ArticlesBasic Biology

Adaptation of Photosynthetic Processes to Stress

Science  09 May 1975:
Vol. 188, Issue 4188, pp. 644-650
DOI: 10.1126/science.188.4188.644


I have focused on examples of plant adaptations to environmental conditions that range from adjustments in the allocation of metabolic resources and modification of structural components to entirely separate mechanisms. The result of these modifications is more efficient performance under the stresses typically encountered in the plants' native habitats. Such adaptations, for reasons which are not entirely clear, often lead to poorer performance in other environmental conditions. This situation may be a fundamental basis for the tendency toward specialization among plants native to specific niches or habitats. The evolutionary mechanisms that have resulted in these specializations are very large-scale processes. It seems reasonable to suppose that the plants native to particular habitats are relatively efficient in terms of the limitations imposed by those habitats, and that the adaptive mechanisms these plants possess are, compared to those which have evolved in competing organisms, the most succesful biological means of coping with the environmental stresses encountered.

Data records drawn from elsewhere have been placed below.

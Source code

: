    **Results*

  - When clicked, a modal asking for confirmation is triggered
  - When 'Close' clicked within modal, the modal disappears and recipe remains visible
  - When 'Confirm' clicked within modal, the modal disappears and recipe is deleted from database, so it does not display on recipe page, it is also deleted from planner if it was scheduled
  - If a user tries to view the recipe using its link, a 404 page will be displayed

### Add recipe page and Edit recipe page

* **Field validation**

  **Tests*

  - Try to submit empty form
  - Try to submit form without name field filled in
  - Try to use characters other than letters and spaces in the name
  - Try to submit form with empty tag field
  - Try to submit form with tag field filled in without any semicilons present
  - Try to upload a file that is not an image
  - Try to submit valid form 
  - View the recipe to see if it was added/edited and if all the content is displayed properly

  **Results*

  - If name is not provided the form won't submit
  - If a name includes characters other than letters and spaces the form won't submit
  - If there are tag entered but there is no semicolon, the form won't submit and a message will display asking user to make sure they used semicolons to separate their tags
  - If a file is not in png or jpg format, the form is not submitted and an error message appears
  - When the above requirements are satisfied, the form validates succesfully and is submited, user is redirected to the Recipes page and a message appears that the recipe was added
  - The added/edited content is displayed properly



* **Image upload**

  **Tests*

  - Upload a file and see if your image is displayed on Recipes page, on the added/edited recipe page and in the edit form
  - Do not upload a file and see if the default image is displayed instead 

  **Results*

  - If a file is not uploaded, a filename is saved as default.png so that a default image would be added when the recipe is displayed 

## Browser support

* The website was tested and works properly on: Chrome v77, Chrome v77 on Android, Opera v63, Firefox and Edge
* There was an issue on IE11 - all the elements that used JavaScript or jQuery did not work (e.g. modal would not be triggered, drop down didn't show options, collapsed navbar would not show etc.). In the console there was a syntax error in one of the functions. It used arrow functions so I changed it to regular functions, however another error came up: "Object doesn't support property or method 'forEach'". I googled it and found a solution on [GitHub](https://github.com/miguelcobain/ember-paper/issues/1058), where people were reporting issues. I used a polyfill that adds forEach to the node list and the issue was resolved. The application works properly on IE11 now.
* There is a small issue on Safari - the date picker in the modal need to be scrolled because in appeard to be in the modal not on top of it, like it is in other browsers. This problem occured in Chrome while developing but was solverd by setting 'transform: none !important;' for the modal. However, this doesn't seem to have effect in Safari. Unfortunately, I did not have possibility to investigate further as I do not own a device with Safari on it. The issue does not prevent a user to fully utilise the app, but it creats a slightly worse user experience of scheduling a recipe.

I believe that we can learn from nature and utilize the adaptive mechanisms of these plants in agriculture to replace in part our present reliance on resources and energy to modify the environment for plant growth. By analogy with natural systems, improved resource utilization will require specialization and greater knowledge of the limitations of a particular environment and plant genotype. For example, the cultural conditions, plant architecture, and physiological responses necessary to achieve high water use efficiency from our crop species with C4 photosynthesis probably differ from those required to achieve maximum total growth. Also, efforts to control water application to eliminate waste carry with them the risk that the crop could be injured by inadequate water. Thus, greater demands would be placed on the crop physiologist, the plant breeder, and the farmer. Planting and appropriate management of adapted crop genotypes could enable cultivation of many areas presently considered unusable because of environmental extremes or shortage of resources, and may lead to more efficient resource utilization on land already under cultivation. The costs or benefits of this cannot yet be estimated. However, I suspect that the greatest potential for application of such techniques will be in the developing rather than the developed regions of the world.

The genetic and functional diversity of plants is a tremendous biological resource. The capacity of plants to adjust in the future to changing environmental conditions depends on this diversity and on evolutionary processes of nature. Wild plants may provide a source of genetic material to improve crop plants. Also, as advocated by McKell (22), wild plants can be utilized to a greater extent directly by man. Long-term research efforts and commitment to preserve natural habitats and their populations of wild plants will be required to maintain and more effectively utilize this resource.